- Your goal -
Where in the data below does the word "harlequin" appear? Copy each line that holds it.

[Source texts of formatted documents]
◇ ◇ ◇ ◇ ◇
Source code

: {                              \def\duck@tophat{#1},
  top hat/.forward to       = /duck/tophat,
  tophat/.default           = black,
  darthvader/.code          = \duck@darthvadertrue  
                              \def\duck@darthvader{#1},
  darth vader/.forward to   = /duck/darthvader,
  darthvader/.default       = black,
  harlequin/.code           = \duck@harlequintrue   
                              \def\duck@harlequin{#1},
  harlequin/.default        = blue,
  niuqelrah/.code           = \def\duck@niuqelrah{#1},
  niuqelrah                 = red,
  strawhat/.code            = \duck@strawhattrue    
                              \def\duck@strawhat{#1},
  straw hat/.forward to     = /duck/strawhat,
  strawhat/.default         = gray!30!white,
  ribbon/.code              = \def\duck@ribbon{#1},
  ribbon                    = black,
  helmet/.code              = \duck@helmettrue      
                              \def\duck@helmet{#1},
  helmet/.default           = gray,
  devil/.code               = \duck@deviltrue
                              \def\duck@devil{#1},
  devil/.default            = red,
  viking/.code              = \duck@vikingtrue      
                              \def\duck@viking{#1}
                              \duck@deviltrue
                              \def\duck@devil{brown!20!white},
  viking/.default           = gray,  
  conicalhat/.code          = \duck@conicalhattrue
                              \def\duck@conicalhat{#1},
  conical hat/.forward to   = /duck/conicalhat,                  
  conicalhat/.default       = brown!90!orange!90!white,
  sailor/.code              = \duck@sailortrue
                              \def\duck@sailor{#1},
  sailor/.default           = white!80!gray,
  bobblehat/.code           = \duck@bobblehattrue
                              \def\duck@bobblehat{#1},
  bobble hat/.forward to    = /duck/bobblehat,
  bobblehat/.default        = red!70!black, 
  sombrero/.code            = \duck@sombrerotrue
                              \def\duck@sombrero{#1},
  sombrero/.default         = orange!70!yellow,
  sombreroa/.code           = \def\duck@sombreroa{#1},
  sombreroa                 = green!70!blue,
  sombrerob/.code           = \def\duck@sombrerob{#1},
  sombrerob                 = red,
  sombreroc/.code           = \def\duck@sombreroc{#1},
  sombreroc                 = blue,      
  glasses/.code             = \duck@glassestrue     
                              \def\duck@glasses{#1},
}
◇ ◇ ◇ ◇ ◇
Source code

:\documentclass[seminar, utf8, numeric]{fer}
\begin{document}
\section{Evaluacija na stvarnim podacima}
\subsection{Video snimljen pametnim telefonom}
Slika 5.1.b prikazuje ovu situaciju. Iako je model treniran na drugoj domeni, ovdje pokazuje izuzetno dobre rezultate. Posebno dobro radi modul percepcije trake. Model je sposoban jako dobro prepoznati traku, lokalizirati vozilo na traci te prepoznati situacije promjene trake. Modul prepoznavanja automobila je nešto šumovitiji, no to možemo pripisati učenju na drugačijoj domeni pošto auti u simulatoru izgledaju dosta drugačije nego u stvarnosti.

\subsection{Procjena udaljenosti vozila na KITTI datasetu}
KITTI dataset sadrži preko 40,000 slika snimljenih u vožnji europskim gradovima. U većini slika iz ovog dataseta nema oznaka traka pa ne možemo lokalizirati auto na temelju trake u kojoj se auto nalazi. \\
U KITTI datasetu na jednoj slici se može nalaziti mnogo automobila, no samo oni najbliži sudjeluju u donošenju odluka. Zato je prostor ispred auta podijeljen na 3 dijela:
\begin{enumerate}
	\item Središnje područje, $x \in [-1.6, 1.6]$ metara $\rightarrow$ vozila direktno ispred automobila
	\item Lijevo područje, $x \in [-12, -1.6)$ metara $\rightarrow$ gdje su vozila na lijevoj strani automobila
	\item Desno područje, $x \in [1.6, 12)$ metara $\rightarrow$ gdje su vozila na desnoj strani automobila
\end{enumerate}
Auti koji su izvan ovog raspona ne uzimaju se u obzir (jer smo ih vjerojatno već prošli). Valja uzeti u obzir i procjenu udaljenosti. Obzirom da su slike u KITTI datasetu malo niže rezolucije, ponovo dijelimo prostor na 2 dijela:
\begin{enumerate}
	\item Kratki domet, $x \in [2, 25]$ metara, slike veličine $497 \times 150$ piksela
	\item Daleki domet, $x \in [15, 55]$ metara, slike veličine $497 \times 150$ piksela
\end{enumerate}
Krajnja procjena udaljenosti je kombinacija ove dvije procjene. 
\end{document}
◇ ◇ ◇ ◇ ◇
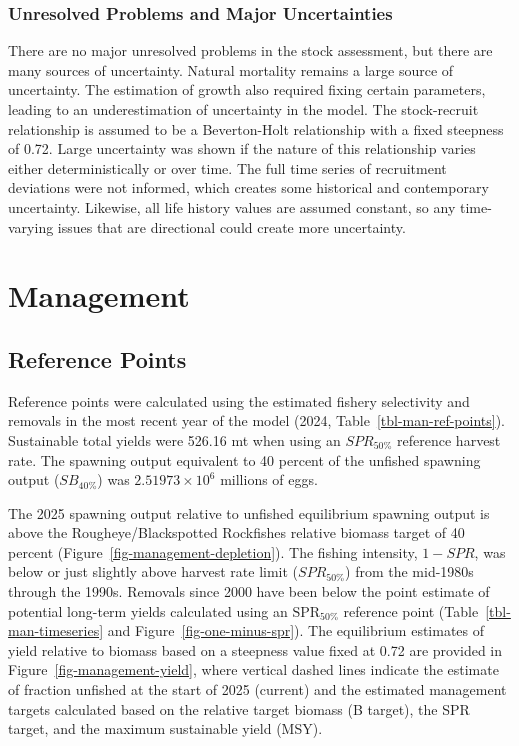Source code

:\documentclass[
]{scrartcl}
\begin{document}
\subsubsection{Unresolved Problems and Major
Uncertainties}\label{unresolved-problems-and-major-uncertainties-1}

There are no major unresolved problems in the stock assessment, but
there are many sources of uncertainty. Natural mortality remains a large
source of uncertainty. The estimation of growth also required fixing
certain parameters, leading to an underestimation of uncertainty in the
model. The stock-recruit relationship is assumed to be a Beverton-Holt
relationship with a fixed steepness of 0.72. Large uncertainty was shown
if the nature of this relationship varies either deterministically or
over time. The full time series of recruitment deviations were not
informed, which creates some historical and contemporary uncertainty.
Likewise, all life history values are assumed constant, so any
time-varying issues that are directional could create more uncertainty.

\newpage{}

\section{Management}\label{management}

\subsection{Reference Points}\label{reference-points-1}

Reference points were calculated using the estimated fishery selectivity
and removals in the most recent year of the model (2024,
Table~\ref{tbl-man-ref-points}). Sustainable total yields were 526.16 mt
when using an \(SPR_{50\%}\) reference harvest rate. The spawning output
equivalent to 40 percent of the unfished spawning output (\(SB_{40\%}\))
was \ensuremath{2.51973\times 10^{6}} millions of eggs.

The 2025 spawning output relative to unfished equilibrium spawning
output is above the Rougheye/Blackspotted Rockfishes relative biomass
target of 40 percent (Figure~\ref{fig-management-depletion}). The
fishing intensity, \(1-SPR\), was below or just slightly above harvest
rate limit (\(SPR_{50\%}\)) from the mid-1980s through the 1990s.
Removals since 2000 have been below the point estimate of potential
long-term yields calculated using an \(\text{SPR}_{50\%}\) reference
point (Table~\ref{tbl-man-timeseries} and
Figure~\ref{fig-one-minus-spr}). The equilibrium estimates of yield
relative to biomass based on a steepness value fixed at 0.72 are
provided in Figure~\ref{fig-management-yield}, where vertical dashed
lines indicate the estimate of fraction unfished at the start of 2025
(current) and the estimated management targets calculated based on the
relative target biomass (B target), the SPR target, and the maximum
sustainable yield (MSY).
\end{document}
◇ ◇ ◇ ◇ ◇
- Your solution -
  harlequin/.code           = \duck@harlequintrue   
                              \def\duck@harlequin{#1},
  harlequin/.default        = blue,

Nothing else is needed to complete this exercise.